### Problem to solve
Where the string "importancia" occurs in a line of the data below, that line should be copied.

### Provided entries

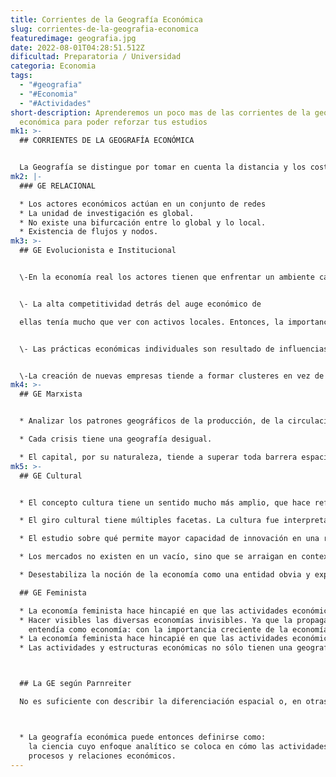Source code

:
 ```yaml
---
title: Corrientes de la Geografía Económica
slug: corrientes-de-la-geografia-economica
featuredimage: geografia.jpg
date: 2022-08-01T04:28:51.512Z
dificultad: Preparatoria / Universidad
categoria: Economia
tags:
  - "#geografia"
  - "#Economia"
  - "#Actividades"
short-description: Aprenderemos un poco mas de las corrientes de la geografía
  económica para poder reforzar tus estudios
mk1: >-
  ## CORRIENTES DE LA GEOGRAFÍA ECONÓMICA


  La Geografía se distingue por tomar en cuenta la distancia y los costos de transporte y, en términos más generales, el comercio. Cuando los costos de transporte y comercio caen, las ventajas de producir de manera descentralizada se reducen, y las ventajas de economías de escala comienzan a dominar. La aglomeración es, por ende, resultado de rendimientos crecientes, lo cual significa que las concentraciones geográficas pueden volverse autorreforzantes. La consecuencia de la reducción de los costos de transporte, y del comercio en general, es que las grandes aglomeraciones van a dominar cada vez más.
mk2: |-
  ### GE RELACIONAL

  * Los actores económicos actúan en un conjunto de redes
  * La unidad de investigación es global.
  * No existe una bifurcación entre lo global y lo local.
  * Existencia de flujos y nodos.
mk3: >-
  ## GE Evolucionista e Institucional


  \-En la economía real los actores tienen que enfrentar un ambiente caracterizado no por la elección racional, la información perfecta y el equilibrio, sino por incertidumbres del mercado y asimetría de la información.


  \- La alta competitividad detrás del auge económico de

  ellas tenía mucho que ver con activos locales. Entonces, la importancia de las condiciones internas de una región que pueden promover el crecimiento económico, ya que crean economías externas tanto comercializables como no comercializables (el conocimiento tácito, las rutinas, los hábitos y normas; las convenciones locales de comunicación e interacción; la reciprocidad y la confianza con base en la familiaridad.)


  \- Las prácticas económicas individuales son resultado de influencias institucionalizadas heredadas. El desarrollo económico depende, por ende, de trayectorias.


  \-La creación de nuevas empresas tiende a formar clusteres en vez de un equilibrio espacial, incluso en ausencia de economías de aglomeración.
mk4: >-
  ## GE Marxista


  * Analizar los patrones geográficos de la producción, de la circulación y del consumo es, por ende, un instrumento fundamental para comprender las dinámicas de la acumulación, su crisis y transformación: “Los cambios en las estructuras espaciales son una respuesta a los cambios en las relaciones de clase, en lo económico y en lo político, a nivel nacional e internacional”

  * Cada crisis tiene una geografía desigual.

  * El capital, por su naturaleza, tiende a superar toda barrera espacial. Por consiguiente la creación de las condiciones físicas del intercambio –de los medios de comunicación y de transporte– se convierte para él, y en una medida totalmente distinta, en una necesidad: la anulación del espacio por el tiempo.
mk5: >-
  ## GE Cultural


  * El concepto cultura tiene un sentido mucho más amplio, que hace referencia a procesos de interpretación, de atribución de significados y de orientación. El término se enfoca, en otras palabras, no en el qué, sino en el cómo, orientado a la manera de hacer cosas.

  * El giro cultural tiene múltiples facetas. La cultura fue interpretada en tanto su capacidad de establecer diferenciaciones. 

  * El estudio sobre qué permite mayor capacidad de innovación en una región que en otra necesariamente se centra en las características de las relaciones sociales.

  * Los mercados no existen en un vacío, sino que se arraigan en contextos sociales y culturales localizados.

  * Desestabiliza la noción de la economía como una entidad obvia y explícita por sí misma, y fomenta en su lugar un entendimiento de los propios procesos y relaciones económicos como construcciones e interpretaciones discursivas.

  ## GE Feminista

  * La economía feminista hace hincapié en que las actividades económicas no remuneradas (como el cuidado de niños y ancianos o las tareas domésticas), y por lo tanto fuera de las cuantificaciones como el PIB, también forman parte de la economía
  * Hacer visibles las diversas economías invisibles. Ya que la propagación y generalización de las relaciones de mercado trajeron consigo una constricción de lo que se
    entendía como economía: con la importancia creciente de la economía monetaria, todo trabajo que no generaba ingresos monetarios perdió su estatus como tal.
  * La economía feminista hace hincapié en que las actividades económicas no remuneradas (como el cuidado de niños y ancianos o las tareas domésticas), y por lo tanto fuera de las cuantificaciones como el PIB, también forman parte de la economía
  * Las actividades y estructuras económicas no sólo tienen una geografía, sino una geografía de genero, y que esta geografía de género es un marcador prominente de las desigualdades entre las posibilidades de sustento de las personas.



  ## La GE según Parnreiter

  No es suficiente con describir la diferenciación espacial o, en otras palabras, no basta la geografía de los elementos naturales, como cerros, ríos, mares, etcétera; o de las cosas y de la gente y sus relaciones. Hay que analizarla. Eso implica preguntar no sólo por el ¿dónde?, sino también por el ¿por qué allí? Segundo, este análisis del patrón espacial de un fenómeno social es una herramienta poderosa para aprender sobre el fenómeno social en cuestión.



  * La geografía económica puede entonces definirse como: 
    la ciencia cuyo enfoque analítico se coloca en cómo las actividades y las relaciones económicas se desarrollan espacialmente, a partir de la producción, la transformación y también la destrucción de espacios, y cómo esta espacialidad concreta afecta a su vez a los
    procesos y relaciones económicos.
---
```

### Result of the exercise
  ellas tenía mucho que ver con activos locales. Entonces, la importancia de las condiciones internas de una región que pueden promover el crecimiento económico, ya que crean economías externas tanto comercializables como no comercializables (el conocimiento tácito, las rutinas, los hábitos y normas; las convenciones locales de comunicación e interacción; la reciprocidad y la confianza con base en la familiaridad.)
    entendía como economía: con la importancia creciente de la economía monetaria, todo trabajo que no generaba ingresos monetarios perdió su estatus como tal.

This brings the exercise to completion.